- _Rendered images with source text_
-----
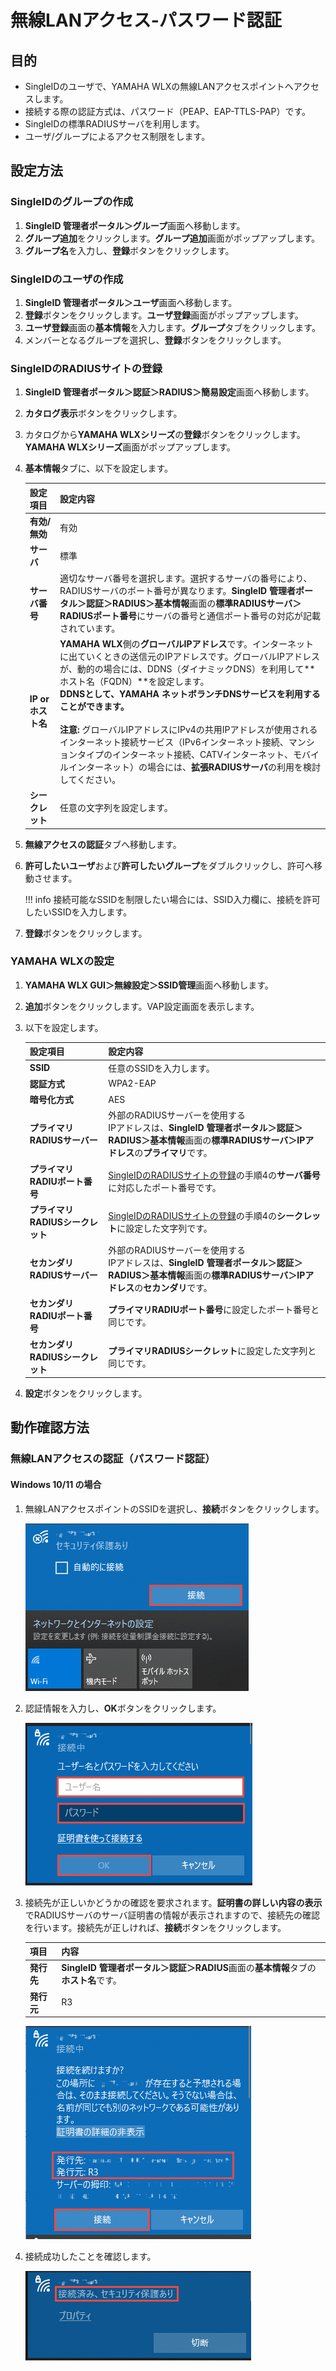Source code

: # 無線LANアクセス-パスワード認証
## 目的
* SingleIDのユーザで、YAMAHA WLXの無線LANアクセスポイントへアクセスします。
* 接続する際の認証方式は、パスワード（PEAP、EAP-TTLS-PAP）です。
* SingleIDの標準RADIUSサーバを利用します。
* ユーザ/グループによるアクセス制限をします。

## 設定方法
### SingleIDのグループの作成
1. **SingleID 管理者ポータル＞グループ**画面へ移動します。
2. **グループ追加**をクリックします。**グループ追加**画面がポップアップします。
3. **グループ名**を入力し、**登録**ボタンをクリックします。

### SingleIDのユーザの作成
1. **SingleID 管理者ポータル＞ユーザ**画面へ移動します。
2. **登録**ボタンをクリックします。**ユーザ登録**画面がポップアップします。
3. **ユーザ登録**画面の**基本情報**を入力します。**グループ**タブをクリックします。
4. メンバーとなるグループを選択し、**登録**ボタンをクリックします。

### SingleIDのRADIUSサイトの登録
1. **SingleID 管理者ポータル＞認証＞RADIUS＞簡易設定**画面へ移動します。
2. **カタログ表示**ボタンをクリックします。
3. カタログから**YAMAHA WLXシリーズ**の**登録**ボタンをクリックします。**YAMAHA WLXシリーズ**画面がポップアップします。
4. **基本情報**タブに、以下を設定します。

    | **設定項目** | **設定内容** |
    | :--- | :--- |
    | **有効/無効** | 有効 |
    | **サーバ** | 標準 |
    | **サーバ番号** | 適切なサーバ番号を選択します。選択するサーバの番号により、RADIUSサーバのポート番号が異なります。**SingleID 管理者ポータル＞認証＞RADIUS＞基本情報**画面の**標準RADIUSサーバ＞RADIUSポート番号**にサーバの番号と通信ポート番号の対応が記載されています。 |
    | **IP or ホスト名** | **YAMAHA WLX**側の**グローバルIPアドレス**です。インターネットに出ていくときの送信元のIPアドレスです。グローバルIPアドレスが、動的の場合には、DDNS（ダイナミックDNS）を利用して**ホスト名（FQDN）**を設定します。<br>**DDNSとして、YAMAHA ネットボランチDNSサービスを利用することができます。**<br><br>**注意:** グローバルIPアドレスにIPv4の共用IPアドレスが使用されるインターネット接続サービス（IPv6インターネット接続、マンションタイプのインターネット接続、CATVインターネット、モバイルインターネット）の場合には、**拡張RADIUSサーバ**の利用を検討してください。 |
    | **シークレット** | 任意の文字列を設定します。 |        

5. **無線アクセスの認証**タブへ移動します。
6. **許可したいユーザ**および**許可したいグループ**をダブルクリックし、許可へ移動させます。
    
    !!! info
        接続可能なSSIDを制限したい場合には、SSID入力欄に、接続を許可したいSSIDを入力します。

7. **登録**ボタンをクリックします。

### YAMAHA WLXの設定
1. **YAMAHA WLX GUI＞無線設定＞SSID管理**画面へ移動します。
2. **追加**ボタンをクリックします。VAP設定画面を表示します。 
3. 以下を設定します。

    | **設定項目** | **設定内容** |
    | :--- | :--- |
    | **SSID**| 任意のSSIDを入力します。 |
    | **認証方式** | WPA2-EAP |
    | **暗号化方式** | AES |
    | **プライマリRADIUSサーバー** | 外部のRADIUSサーバーを使用する<br>IPアドレスは、**SingleID 管理者ポータル＞認証＞RADIUS＞基本情報**画面の**標準RADIUSサーバ＞IPアドレス**の**プライマリ**です。 |
    | **プライマリRADIUポート番号** | [SingleIDのRADIUSサイトの登録](#singleidのradiusサイトの登録)の手順4の**サーバ番号**に対応したポート番号です。 |
    | **プライマリRADIUSシークレット** | [SingleIDのRADIUSサイトの登録](#singleidのradiusサイトの登録)の手順4の**シークレット**に設定した文字列です。 |
    | **セカンダリRADIUSサーバー** | 外部のRADIUSサーバーを使用する<br>IPアドレスは、**SingleID 管理者ポータル＞認証＞RADIUS＞基本情報**画面の**標準RADIUSサーバ＞IPアドレス**の**セカンダリ**です。 |
    | **セカンダリRADIUポート番号** | **プライマリRADIUポート番号**に設定したポート番号と同じです。 |
    | **セカンダリRADIUSシークレット** | **プライマリRADIUSシークレット**に設定した文字列と同じです。 |

4. **設定**ボタンをクリックします。

## 動作確認方法
### 無線LANアクセスの認証（パスワード認証）
#### Windows 10/11 の場合
1. 無線LANアクセスポイントのSSIDを選択し、**接続**ボタンをクリックします。

    [![Screenshot](/images/image-34.png)](/images/image-34.png)

2. 認証情報を入力し、**OK**ボタンをクリックします。

    [![Screenshot](/images/image-41.png)](/images/image-41.png)

3. 接続先が正しいかどうかの確認を要求されます。**証明書の詳しい内容の表示**でRADIUSサーバのサーバ証明書の情報が表示されますので、接続先の確認を行います。接続先が正しければ、**接続**ボタンをクリックします。

    | **項目** | **内容** |
    | :--- | :--- |
    | **発行先** | **SingleID 管理者ポータル＞認証＞RADIUS**画面の**基本情報**タブの**ホスト名**です。 |
    | **発行元** | R3 |

    [![Screenshot](/images/image-48.png)](/images/image-48.png)

4. 接続成功したことを確認します。

    [![Screenshot](/images/image-39.png)](/images/image-39.png)
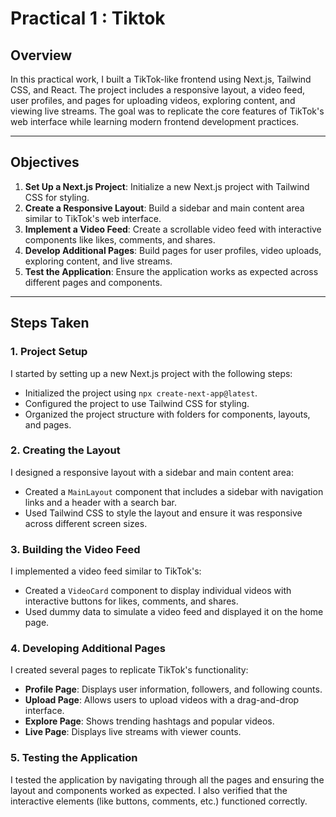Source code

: # Practical 1 : Tiktok

## Overview
In this practical work, I built a TikTok-like frontend using Next.js, Tailwind CSS, and React. The project includes a responsive layout, a video feed, user profiles, and pages for uploading videos, exploring content, and viewing live streams. The goal was to replicate the core features of TikTok's web interface while learning modern frontend development practices.

---

## Objectives
1. **Set Up a Next.js Project**: Initialize a new Next.js project with Tailwind CSS for styling.
2. **Create a Responsive Layout**: Build a sidebar and main content area similar to TikTok's web interface.
3. **Implement a Video Feed**: Create a scrollable video feed with interactive components like likes, comments, and shares.
4. **Develop Additional Pages**: Build pages for user profiles, video uploads, exploring content, and live streams.
5. **Test the Application**: Ensure the application works as expected across different pages and components.

---

## Steps Taken

### 1. Project Setup
I started by setting up a new Next.js project with the following steps:
- Initialized the project using `npx create-next-app@latest`.
- Configured the project to use Tailwind CSS for styling.
- Organized the project structure with folders for components, layouts, and pages.

### 2. Creating the Layout
I designed a responsive layout with a sidebar and main content area:
- Created a `MainLayout` component that includes a sidebar with navigation links and a header with a search bar.
- Used Tailwind CSS to style the layout and ensure it was responsive across different screen sizes.

### 3. Building the Video Feed
I implemented a video feed similar to TikTok's:
- Created a `VideoCard` component to display individual videos with interactive buttons for likes, comments, and shares.
- Used dummy data to simulate a video feed and displayed it on the home page.

### 4. Developing Additional Pages
I created several pages to replicate TikTok's functionality:
- **Profile Page**: Displays user information, followers, and following counts.
- **Upload Page**: Allows users to upload videos with a drag-and-drop interface.
- **Explore Page**: Shows trending hashtags and popular videos.
- **Live Page**: Displays live streams with viewer counts.

### 5. Testing the Application
I tested the application by navigating through all the pages and ensuring the layout and components worked as expected. I also verified that the interactive elements (like buttons, comments, etc.) functioned correctly.




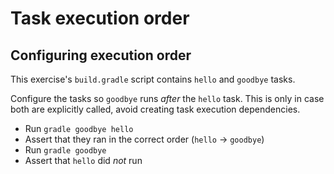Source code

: # Task execution order

## Configuring execution order

This exercise's `build.gradle` script contains `hello` and `goodbye` tasks.

Configure the tasks so `goodbye` runs _after_ the `hello` task.
This is only in case both are explicitly called, avoid creating task execution dependencies.

- Run `gradle goodbye hello`
- Assert that they ran in the correct order (`hello` -> `goodbye`)
- Run `gradle goodbye`
- Assert that `hello` did _not_ run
-----
- _TASK PROMPT_
The answer must be the lines of the entries above, written out exactly from the first through the one with "接続可能なSSIDを制限した", and no pictures.

- _ANSWER AREA_
Source code

: # 無線LANアクセス-パスワード認証
## 目的
* SingleIDのユーザで、YAMAHA WLXの無線LANアクセスポイントへアクセスします。
* 接続する際の認証方式は、パスワード（PEAP、EAP-TTLS-PAP）です。
* SingleIDの標準RADIUSサーバを利用します。
* ユーザ/グループによるアクセス制限をします。

## 設定方法
### SingleIDのグループの作成
1. **SingleID 管理者ポータル＞グループ**画面へ移動します。
2. **グループ追加**をクリックします。**グループ追加**画面がポップアップします。
3. **グループ名**を入力し、**登録**ボタンをクリックします。

### SingleIDのユーザの作成
1. **SingleID 管理者ポータル＞ユーザ**画面へ移動します。
2. **登録**ボタンをクリックします。**ユーザ登録**画面がポップアップします。
3. **ユーザ登録**画面の**基本情報**を入力します。**グループ**タブをクリックします。
4. メンバーとなるグループを選択し、**登録**ボタンをクリックします。

### SingleIDのRADIUSサイトの登録
1. **SingleID 管理者ポータル＞認証＞RADIUS＞簡易設定**画面へ移動します。
2. **カタログ表示**ボタンをクリックします。
3. カタログから**YAMAHA WLXシリーズ**の**登録**ボタンをクリックします。**YAMAHA WLXシリーズ**画面がポップアップします。
4. **基本情報**タブに、以下を設定します。

    | **設定項目** | **設定内容** |
    | :--- | :--- |
    | **有効/無効** | 有効 |
    | **サーバ** | 標準 |
    | **サーバ番号** | 適切なサーバ番号を選択します。選択するサーバの番号により、RADIUSサーバのポート番号が異なります。**SingleID 管理者ポータル＞認証＞RADIUS＞基本情報**画面の**標準RADIUSサーバ＞RADIUSポート番号**にサーバの番号と通信ポート番号の対応が記載されています。 |
    | **IP or ホスト名** | **YAMAHA WLX**側の**グローバルIPアドレス**です。インターネットに出ていくときの送信元のIPアドレスです。グローバルIPアドレスが、動的の場合には、DDNS（ダイナミックDNS）を利用して**ホスト名（FQDN）**を設定します。<br>**DDNSとして、YAMAHA ネットボランチDNSサービスを利用することができます。**<br><br>**注意:** グローバルIPアドレスにIPv4の共用IPアドレスが使用されるインターネット接続サービス（IPv6インターネット接続、マンションタイプのインターネット接続、CATVインターネット、モバイルインターネット）の場合には、**拡張RADIUSサーバ**の利用を検討してください。 |
    | **シークレット** | 任意の文字列を設定します。 |        

5. **無線アクセスの認証**タブへ移動します。
6. **許可したいユーザ**および**許可したいグループ**をダブルクリックし、許可へ移動させます。
    
    !!! info
        接続可能なSSIDを制限したい場合には、SSID入力欄に、接続を許可したいSSIDを入力します。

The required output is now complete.